__To do__: Print them exactly: the lines from the beginning of the entries below through the line that contains "- [ ] Remove hardcoded", and only those, with the pictures left out.

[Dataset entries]

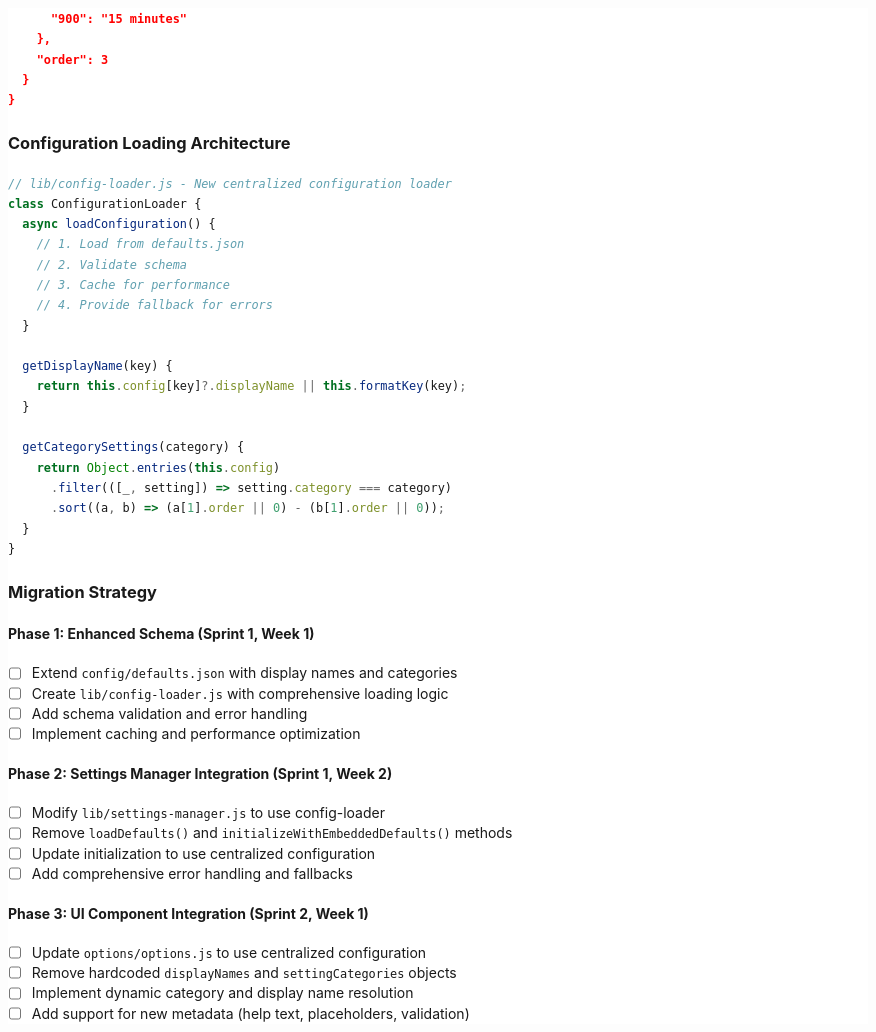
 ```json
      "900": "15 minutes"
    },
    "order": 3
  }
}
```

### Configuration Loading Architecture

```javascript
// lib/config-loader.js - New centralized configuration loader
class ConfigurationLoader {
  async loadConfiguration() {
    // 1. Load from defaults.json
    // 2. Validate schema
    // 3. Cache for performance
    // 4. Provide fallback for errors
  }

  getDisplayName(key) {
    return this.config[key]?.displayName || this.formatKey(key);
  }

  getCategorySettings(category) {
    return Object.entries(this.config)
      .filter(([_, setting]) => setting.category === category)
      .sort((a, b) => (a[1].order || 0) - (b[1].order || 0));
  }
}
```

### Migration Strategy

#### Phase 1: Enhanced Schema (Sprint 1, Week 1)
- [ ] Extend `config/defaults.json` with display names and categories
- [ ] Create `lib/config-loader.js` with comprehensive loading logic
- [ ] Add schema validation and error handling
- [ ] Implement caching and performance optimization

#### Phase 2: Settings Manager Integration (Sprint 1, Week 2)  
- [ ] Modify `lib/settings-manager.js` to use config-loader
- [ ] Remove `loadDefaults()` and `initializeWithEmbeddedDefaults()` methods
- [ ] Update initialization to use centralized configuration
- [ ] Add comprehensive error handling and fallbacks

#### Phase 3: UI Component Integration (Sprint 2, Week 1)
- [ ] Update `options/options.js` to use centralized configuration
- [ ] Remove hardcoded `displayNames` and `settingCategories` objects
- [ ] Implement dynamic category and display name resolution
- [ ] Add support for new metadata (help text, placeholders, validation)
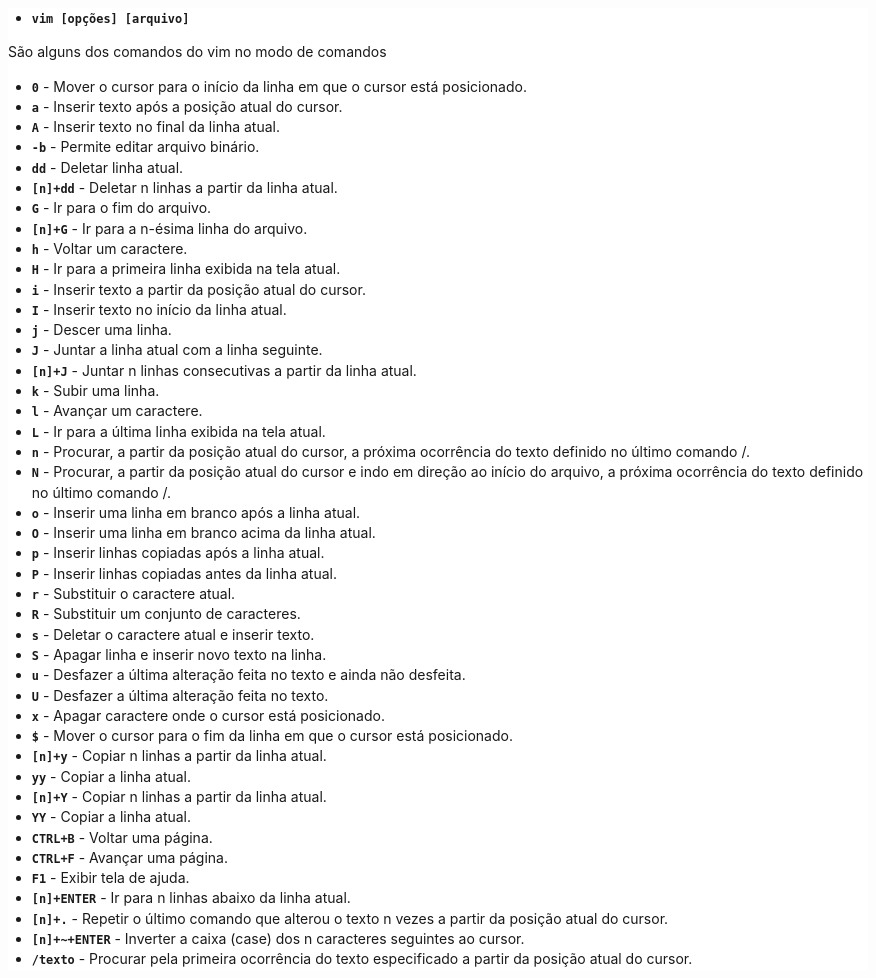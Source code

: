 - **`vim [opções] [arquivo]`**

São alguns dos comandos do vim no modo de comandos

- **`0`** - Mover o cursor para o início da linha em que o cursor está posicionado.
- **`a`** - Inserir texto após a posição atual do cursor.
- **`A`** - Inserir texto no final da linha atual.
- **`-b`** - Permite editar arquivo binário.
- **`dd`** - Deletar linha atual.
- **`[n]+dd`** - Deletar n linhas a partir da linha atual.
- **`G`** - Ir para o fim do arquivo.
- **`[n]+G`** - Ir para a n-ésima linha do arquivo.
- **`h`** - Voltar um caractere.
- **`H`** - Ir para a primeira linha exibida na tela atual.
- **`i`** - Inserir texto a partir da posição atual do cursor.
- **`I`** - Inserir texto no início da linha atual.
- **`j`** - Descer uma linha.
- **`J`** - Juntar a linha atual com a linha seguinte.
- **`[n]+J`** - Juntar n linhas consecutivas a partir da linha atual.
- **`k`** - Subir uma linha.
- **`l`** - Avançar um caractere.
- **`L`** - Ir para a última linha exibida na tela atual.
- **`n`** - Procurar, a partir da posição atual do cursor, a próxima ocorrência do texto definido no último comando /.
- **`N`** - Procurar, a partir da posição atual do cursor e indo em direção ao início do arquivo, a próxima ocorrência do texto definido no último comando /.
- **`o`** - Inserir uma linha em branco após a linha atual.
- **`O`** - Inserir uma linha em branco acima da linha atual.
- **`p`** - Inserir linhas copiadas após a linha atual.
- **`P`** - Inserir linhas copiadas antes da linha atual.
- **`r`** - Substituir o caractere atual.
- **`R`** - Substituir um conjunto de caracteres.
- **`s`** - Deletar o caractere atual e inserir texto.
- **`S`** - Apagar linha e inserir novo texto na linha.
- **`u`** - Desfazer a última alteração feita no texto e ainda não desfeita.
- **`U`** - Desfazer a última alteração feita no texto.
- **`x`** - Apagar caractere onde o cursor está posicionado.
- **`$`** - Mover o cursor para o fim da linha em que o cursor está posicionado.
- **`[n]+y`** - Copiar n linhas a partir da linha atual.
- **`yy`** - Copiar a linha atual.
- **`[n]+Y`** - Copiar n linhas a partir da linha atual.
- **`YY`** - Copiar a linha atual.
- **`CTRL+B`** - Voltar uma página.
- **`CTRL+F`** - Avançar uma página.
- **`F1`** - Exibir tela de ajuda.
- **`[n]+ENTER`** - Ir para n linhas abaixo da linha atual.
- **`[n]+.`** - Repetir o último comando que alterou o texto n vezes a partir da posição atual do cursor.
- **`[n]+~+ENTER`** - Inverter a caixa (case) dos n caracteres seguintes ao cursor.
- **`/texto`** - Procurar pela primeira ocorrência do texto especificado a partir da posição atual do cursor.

__Exercise response__:
 ```json
      "900": "15 minutes"
    },
    "order": 3
  }
}
```

### Configuration Loading Architecture

```javascript
// lib/config-loader.js - New centralized configuration loader
class ConfigurationLoader {
  async loadConfiguration() {
    // 1. Load from defaults.json
    // 2. Validate schema
    // 3. Cache for performance
    // 4. Provide fallback for errors
  }

  getDisplayName(key) {
    return this.config[key]?.displayName || this.formatKey(key);
  }

  getCategorySettings(category) {
    return Object.entries(this.config)
      .filter(([_, setting]) => setting.category === category)
      .sort((a, b) => (a[1].order || 0) - (b[1].order || 0));
  }
}
```

### Migration Strategy

#### Phase 1: Enhanced Schema (Sprint 1, Week 1)
- [ ] Extend `config/defaults.json` with display names and categories
- [ ] Create `lib/config-loader.js` with comprehensive loading logic
- [ ] Add schema validation and error handling
- [ ] Implement caching and performance optimization

#### Phase 2: Settings Manager Integration (Sprint 1, Week 2)  
- [ ] Modify `lib/settings-manager.js` to use config-loader
- [ ] Remove `loadDefaults()` and `initializeWithEmbeddedDefaults()` methods
- [ ] Update initialization to use centralized configuration
- [ ] Add comprehensive error handling and fallbacks

#### Phase 3: UI Component Integration (Sprint 2, Week 1)
- [ ] Update `options/options.js` to use centralized configuration
- [ ] Remove hardcoded `displayNames` and `settingCategories` objects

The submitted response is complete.